Diatheke API Reference

The Diatheke API is defined using gRPC and protocol buffers. This section of the documentation is auto-generated from the protobuf file. It describes the data types and functions defined in the spec. The “messages” below correspond to the data structures to be used, and the “service” contains the methods that can be called.

diatheke.proto

Service: Diatheke

Service that implements the Cobalt Diatheke Dialog Management API.

Method Name Request Type Response Type Description
Version Empty VersionResponse Returns version information from the server.
ListModels Empty ListModelsResponse ListModels returns information about the Diatheke models the server can access.
CreateSession SessionStart SessionOutput Create a new Diatheke session. Also returns a list of actions to take next.
DeleteSession TokenData Empty Delete the session. Behavior is undefined if the given TokenData is used again after this function is called.
UpdateSession SessionInput SessionOutput Process input for a session and get an updated session with a list of actions to take next. This is the only method that modifies the Diatheke session state.
StreamASR ASRInput ASRResult Create an ASR stream. A result is returned when the stream is closed by the client (which forces the ASR to endpoint), or when a transcript becomes available on its own, in which case the stream is closed by the server. The ASR result may be used in the UpdateSession method.

If the session has a wakeword enabled, and the client application is using Diatheke and Cubic to handle the wakeword processing, this method will not return a result until the wakeword condition has been satisfied. Utterances without the required wakeword will be discarded and no transcription will be returned.
StreamTTS ReplyAction TTSAudio Create a TTS stream to receive audio for the given reply. The stream will close when TTS is finished. The client may also close the stream early to cancel the speech synthesis.
Transcribe TranscribeInput TranscribeResult Create an ASR stream for transcription. Unlike StreamASR, Transcribe does not listen for a wakeword. This method returns a bi-directional stream, and its intended use is for situations where a user may say anything at all, whether it is short or long, and the application wants to save the transcript (e.g., take a note, send a message).

The first message sent to the server must be the TranscribeAction, with remaining messages sending audio data. Messages received from the server will include the current best partial transcription until the full transcription is ready. The stream ends when either the client application closes it, a predefined duration of silence (non-speech) occurs, or the end-transcription intent is recognized.

Message: ASRInput

Data to send to the ASR stream. The first message on the stream must be the session token followed by audio data.

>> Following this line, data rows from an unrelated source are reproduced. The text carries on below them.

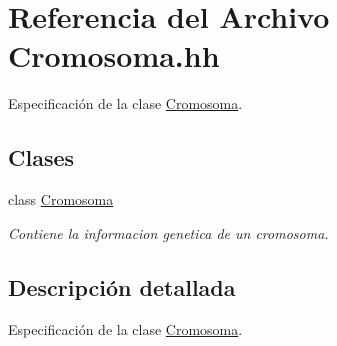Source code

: \hypertarget{_cromosoma_8hh}{}\section{Referencia del Archivo Cromosoma.\+hh}
\label{_cromosoma_8hh}


Especificación de la clase \hyperlink{class_cromosoma}{Cromosoma}.  


\subsection*{Clases}
\begin{DoxyCompactItemize}
\item 
class \hyperlink{class_cromosoma}{Cromosoma}
\begin{DoxyCompactList}\small\item\em Contiene la informacion genetica de un cromosoma. \end{DoxyCompactList}\end{DoxyCompactItemize}


\subsection{Descripción detallada}
Especificación de la clase \hyperlink{class_cromosoma}{Cromosoma}. 

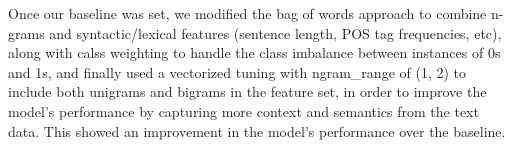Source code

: Once our baseline was set, we modified the bag of words approach to combine n-grams and syntactic/lexical features (sentence length, POS tag frequencies, etc), along with calss weighting to handle the class imbalance between instances of 0s and 1s, and finally used a vectorized tuning with ngram\_range of (1, 2) to include both unigrams and bigrams in the feature set, in order to improve the model's performance by capturing more context and semantics from the text data. This showed an improvement in the model's performance over the baseline. 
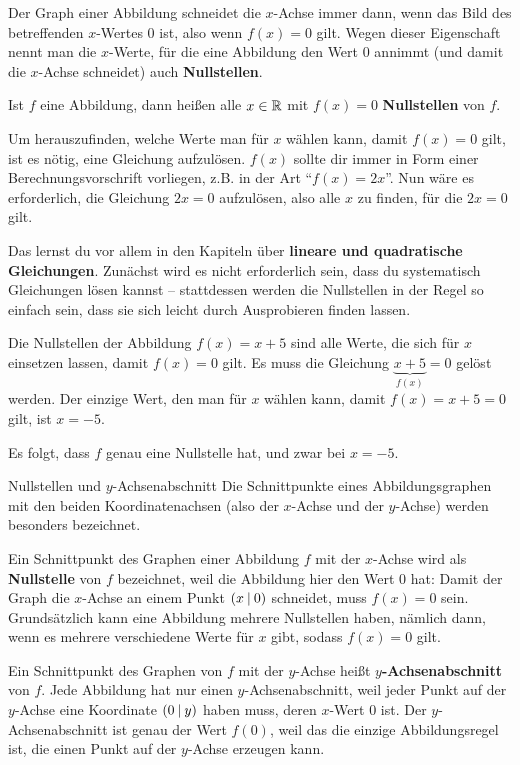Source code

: \documentclass[../../main.tex]{subfiles}
\begin{document}
Der Graph einer Abbildung schneidet die $x$-Achse immer dann, wenn das Bild des betreffenden $x$-Wertes $0$ ist, also wenn $f(x)=0$ gilt. Wegen dieser Eigenschaft nennt man die $x$-Werte, für die eine Abbildung den Wert $0$ annimmt (und damit die $x$-Achse schneidet) auch \textbf{Nullstellen}.

\begin{definition}
    Ist $f$ eine Abbildung, dann heißen alle $x\in\mathbb{R}$ mit $f(x)=0$ \textbf{Nullstellen} von $f$.
\end{definition}

Um herauszufinden, welche Werte man für $x$ wählen kann, damit $f(x)=0$ gilt, ist es nötig, eine Gleichung aufzulösen. $f(x)$ sollte dir immer in Form einer Berechnungsvorschrift vorliegen, z.B. in der Art \enquote{$f(x)=2x$}. Nun wäre es erforderlich, die Gleichung $2x=0$ aufzulösen, also alle $x$ zu finden, für die $2x=0$ gilt. 

Das lernst du vor allem in den Kapiteln über \textbf{lineare und quadratische Gleichungen}. Zunächst wird es nicht erforderlich sein, dass du systematisch Gleichungen lösen kannst -- stattdessen werden die Nullstellen in der Regel so einfach sein, dass sie sich leicht durch Ausprobieren finden lassen.

\begin{example}
    Die Nullstellen der Abbildung $f(x)=x+5$ sind alle Werte, die sich für $x$ einsetzen lassen, damit $f(x)=0$ gilt. Es muss die Gleichung $\underbrace{x+5}_{f(x)}=0$ gelöst werden. Der einzige Wert, den man für $x$ wählen kann, damit $f(x)=x+5=0$ gilt, ist $x=-5$.
    
    Es folgt, dass $f$ genau eine Nullstelle hat, und zwar bei $x=-5$.
\end{example}

\begin{nutshell}{Nullstellen und $y$-Achsenabschnitt}
    Die Schnittpunkte eines Abbildungsgraphen mit den beiden Koordinatenachsen (also der $x$-Achse und der $y$-Achse) werden besonders bezeichnet.
    
    Ein Schnittpunkt des Graphen einer Abbildung $f$ mit der $x$-Achse wird als \textbf{Nullstelle} von $f$ bezeichnet, weil die Abbildung hier den Wert 0 hat: Damit der Graph die $x$-Achse an einem Punkt $\left(x \:\middle|\: 0\right)$ schneidet, muss $f(x)=0$ sein. Grundsätzlich kann eine Abbildung mehrere Nullstellen haben, nämlich dann, wenn es mehrere verschiedene Werte für $x$ gibt, sodass $f(x)=0$ gilt.
    
    Ein Schnittpunkt des Graphen von $f$ mit der $y$-Achse heißt \textbf{$y$-Achsenabschnitt} von $f$. Jede Abbildung hat nur einen $y$-Achsenabschnitt, weil jeder Punkt auf der $y$-Achse eine Koordinate $\left(0 \:\middle|\: y\right)$ haben muss, deren $x$-Wert 0 ist. Der $y$-Achsenabschnitt ist genau der Wert $f(0)$, weil das die einzige Abbildungsregel ist, die einen Punkt auf der $y$-Achse erzeugen kann.
\end{nutshell}
\end{document}
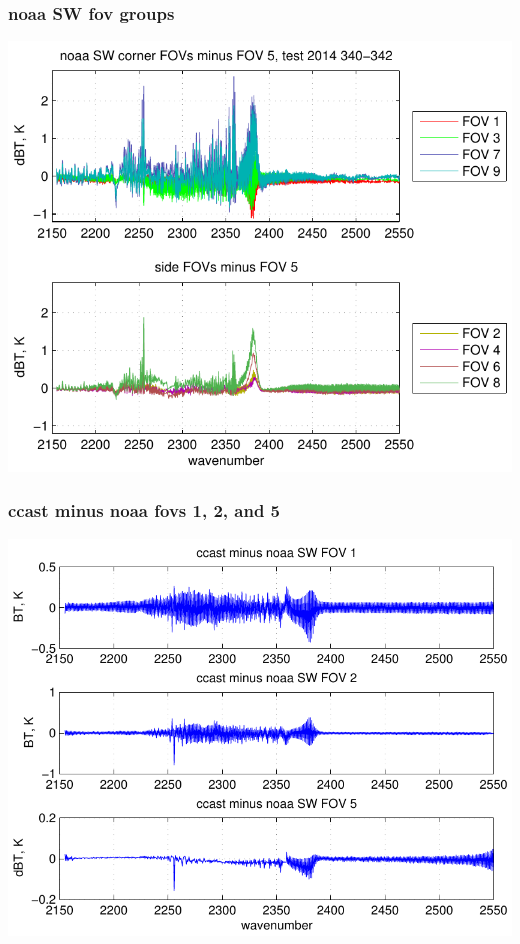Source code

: \documentclass[11pt]{beamer}
\begin{document}
\begin{frame}
\frametitle{noaa SW fov groups}

\begin{center}
  \includegraphics[scale=0.7]{figures/noaa_SW_dif_2014_340-342.pdf}
\end{center}

\end{frame}
\begin{frame}
\frametitle{ccast minus noaa fovs 1, 2, and 5}

\begin{center}
  \includegraphics[scale=0.7]{figures/ccast_noaa_SW_fig_1.pdf}
\end{center}

\end{frame}
\end{document}
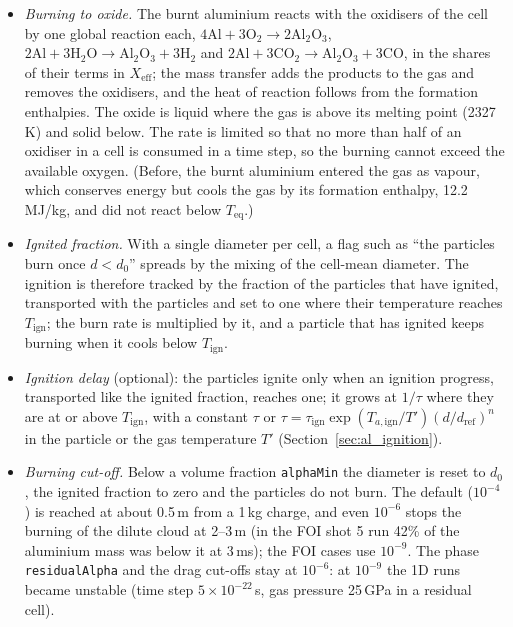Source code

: \documentclass{article}
\begin{document}
\begin{itemize}
    \item \emph{Burning to oxide.} The burnt aluminium reacts with the oxidisers of the cell by one global reaction each, $4\text{Al} + 3\text{O}_2 \to 2\text{Al}_2\text{O}_3$, $2\text{Al} + 3\text{H}_2\text{O} \to \text{Al}_2\text{O}_3 + 3\text{H}_2$ and $2\text{Al} + 3\text{CO}_2 \to \text{Al}_2\text{O}_3 + 3\text{CO}$, in the shares of their terms in $X_\text{eff}$; the mass transfer adds the products to the gas and removes the oxidisers, and the heat of reaction follows from the formation enthalpies. The oxide is liquid where the gas is above its melting point (2327\,K) and solid below. The rate is limited so that no more than half of an oxidiser in a cell is consumed in a time step, so the burning cannot exceed the available oxygen. (Before, the burnt aluminium entered the gas as vapour, which conserves energy but cools the gas by its formation enthalpy, 12.2\,MJ/kg, and did not react below $T_\text{eq}$.)
    \item \emph{Ignited fraction.} With a single diameter per cell, a flag such as ``the particles burn once $d < d_0$'' spreads by the mixing of the cell-mean diameter. The ignition is therefore tracked by the fraction of the particles that have ignited, transported with the particles and set to one where their temperature reaches $T_\text{ign}$; the burn rate is multiplied by it, and a particle that has ignited keeps burning when it cools below $T_\text{ign}$.
    \item \emph{Ignition delay} (optional): the particles ignite only when an ignition progress, transported like the ignited fraction, reaches one; it grows at $1/\tau$ where they are at or above $T_\text{ign}$, with a constant $\tau$ or $\tau = \tau_\text{ign}\exp(T_{a,\text{ign}}/T')(d/d_\text{ref})^n$ in the particle or the gas temperature $T'$ (Section~\ref{sec:al_ignition}).
    \item \emph{Burning cut-off.} Below a volume fraction \texttt{alphaMin} the diameter is reset to $d_0$, the ignited fraction to zero and the particles do not burn. The default ($10^{-4}$) is reached at about 0.5\,m from a 1\,kg charge, and even $10^{-6}$ stops the burning of the dilute cloud at 2--3\,m (in the FOI shot 5 run 42\% of the aluminium mass was below it at 3\,ms); the FOI cases use $10^{-9}$. The phase \texttt{residualAlpha} and the drag cut-offs stay at $10^{-6}$: at $10^{-9}$ the 1D runs became unstable (time step $5\times10^{-22}$\,s, gas pressure 25\,GPa in a residual cell).
\end{itemize}
\end{document}
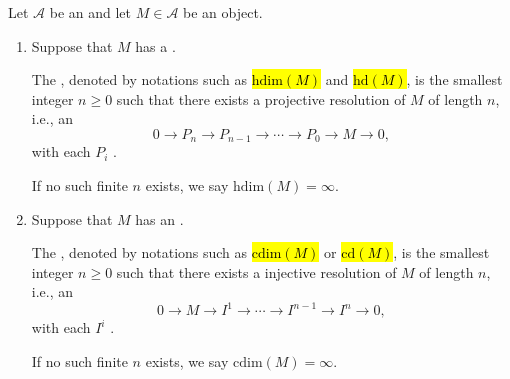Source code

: \begin{definition} \label{definition:homological_cohomological_dimension_of_objects_in_abelian_categories_with_enough_projectives_injectives}
Let $\mathcal{A}$ be an  and let $M \in \mathcal{A}$ be an object.
\begin{enumerate}
    \item Suppose that $M$ has a .

    The , denoted by notations such as \hl{$\mathrm{hdim}(M)$} and \hl{$\mathrm{hd}(M)$}, is the smallest integer $n \geq 0$ such that there exists a projective resolution of $M$ of length $n$, i.e., an 
    $$ 0 \to P_n \to P_{n-1} \to \cdots \to P_0 \to M \to 0, $$
    with each $P_i$ . 

    If no such finite $n$ exists, we say $\mathrm{hdim}(M) = \infty$.

    \item Suppose that $M$ has an .

    The , denoted by notations such as \hl{$\mathrm{cdim}(M)$} or \hl{$\mathrm{cd}(M)$}, is the smallest integer $n \geq 0$ such that there exists a injective resolution of $M$ of length $n$, i.e., an 
    $$0 \to M \to I^1 \to \cdots \to I^{n-1} \to I^n \to 0, $$
    with each $I^i$ . 

    If no such finite $n$ exists, we say $\mathrm{cdim}(M) = \infty$.
\end{enumerate}
\end{definition}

Field Type Label Description
token TokenData

Session data, used to determine the correct Cubic model to use for ASR, with other contextual information.

audio bytes

Audio data to transcribe.

Message: ASRResult

The result from the ASR stream, sent after the ASR engine has endpointed or the stream was closed by the client.

Field Type Label Description
text string

The transcription.

confidence double

Confidence estimate between 0 and 1. A higher number represents a higher likelihood of the output being correct.

timedOut bool

True if a timeout was defined for the session’s current input state in the Diatheke model, and the timeout expired before getting a transcription. This timeout refers to the amount of time a user has to verbally respond to Diatheke after the ASR stream has been created, and should not be confused with a network connection timeout.

Message: ActionData

Specifies an action that the client application should take.

Field Type Label Description
input WaitForUserAction

The user must provide input to Diatheke.

command CommandAction

The client app must execute the specified command.

reply ReplyAction

The client app should provide the reply to the user.

transcribe TranscribeAction

The client app should call the Transcribe method to capture the user’s input.

Message: CommandAction

This action indicates that the client application should execute a command.

Field Type Label Description
id string

The ID of the command to execute, as defined in the Diatheke model.

input_parameters CommandAction.InputParametersEntry repeated

Message: CommandAction.InputParametersEntry

Field Type Label Description
key string

value string

Message: CommandResult

The result of executing a command.

Field Type Label Description
id string

The command ID, as given by the CommandAction

out_parameters CommandResult.OutParametersEntry repeated

Output from the command expected by the Diatheke model. For example, this could be the result of a data query.

error string

If there was an error during execution, indicate it here with a brief message that will be logged by Diatheke.

Message: CommandResult.OutParametersEntry

Field Type Label Description
key string

value string

Message: Empty

This message is empty and has no fields.

Message: ListModelsResponse

A list of models available on the Diatheke server.

Field Type Label Description
models ModelInfo repeated

Message: ModelInfo

Information about a single Diatheke model.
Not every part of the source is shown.